▶ ASSIGNMENT: Copy every record below, exactly as written.

Items from a data source:
"""

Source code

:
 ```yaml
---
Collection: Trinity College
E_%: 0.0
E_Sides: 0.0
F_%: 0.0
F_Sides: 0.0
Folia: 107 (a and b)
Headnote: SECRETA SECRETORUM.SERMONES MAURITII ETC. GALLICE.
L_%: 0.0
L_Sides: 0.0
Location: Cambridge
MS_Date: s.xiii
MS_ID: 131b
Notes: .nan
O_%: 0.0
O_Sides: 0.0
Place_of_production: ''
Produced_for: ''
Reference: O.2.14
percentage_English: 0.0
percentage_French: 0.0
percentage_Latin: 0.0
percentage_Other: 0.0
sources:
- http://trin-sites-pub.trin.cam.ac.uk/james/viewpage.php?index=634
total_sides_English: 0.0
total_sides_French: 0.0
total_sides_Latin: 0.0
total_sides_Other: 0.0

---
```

"""

▶ YOUR RESPONSE:
Source code

:
 ```yaml
---
Collection: Trinity College
E_%: 0.0
E_Sides: 0.0
F_%: 0.0
F_Sides: 0.0
Folia: 107 (a and b)
Headnote: SECRETA SECRETORUM.SERMONES MAURITII ETC. GALLICE.
L_%: 0.0
L_Sides: 0.0
Location: Cambridge
MS_Date: s.xiii
MS_ID: 131b
Notes: .nan
O_%: 0.0
O_Sides: 0.0
Place_of_production: ''
Produced_for: ''
Reference: O.2.14
percentage_English: 0.0
percentage_French: 0.0
percentage_Latin: 0.0
percentage_Other: 0.0
sources:
- http://trin-sites-pub.trin.cam.ac.uk/james/viewpage.php?index=634
total_sides_English: 0.0
total_sides_French: 0.0
total_sides_Latin: 0.0
total_sides_Other: 0.0

---
```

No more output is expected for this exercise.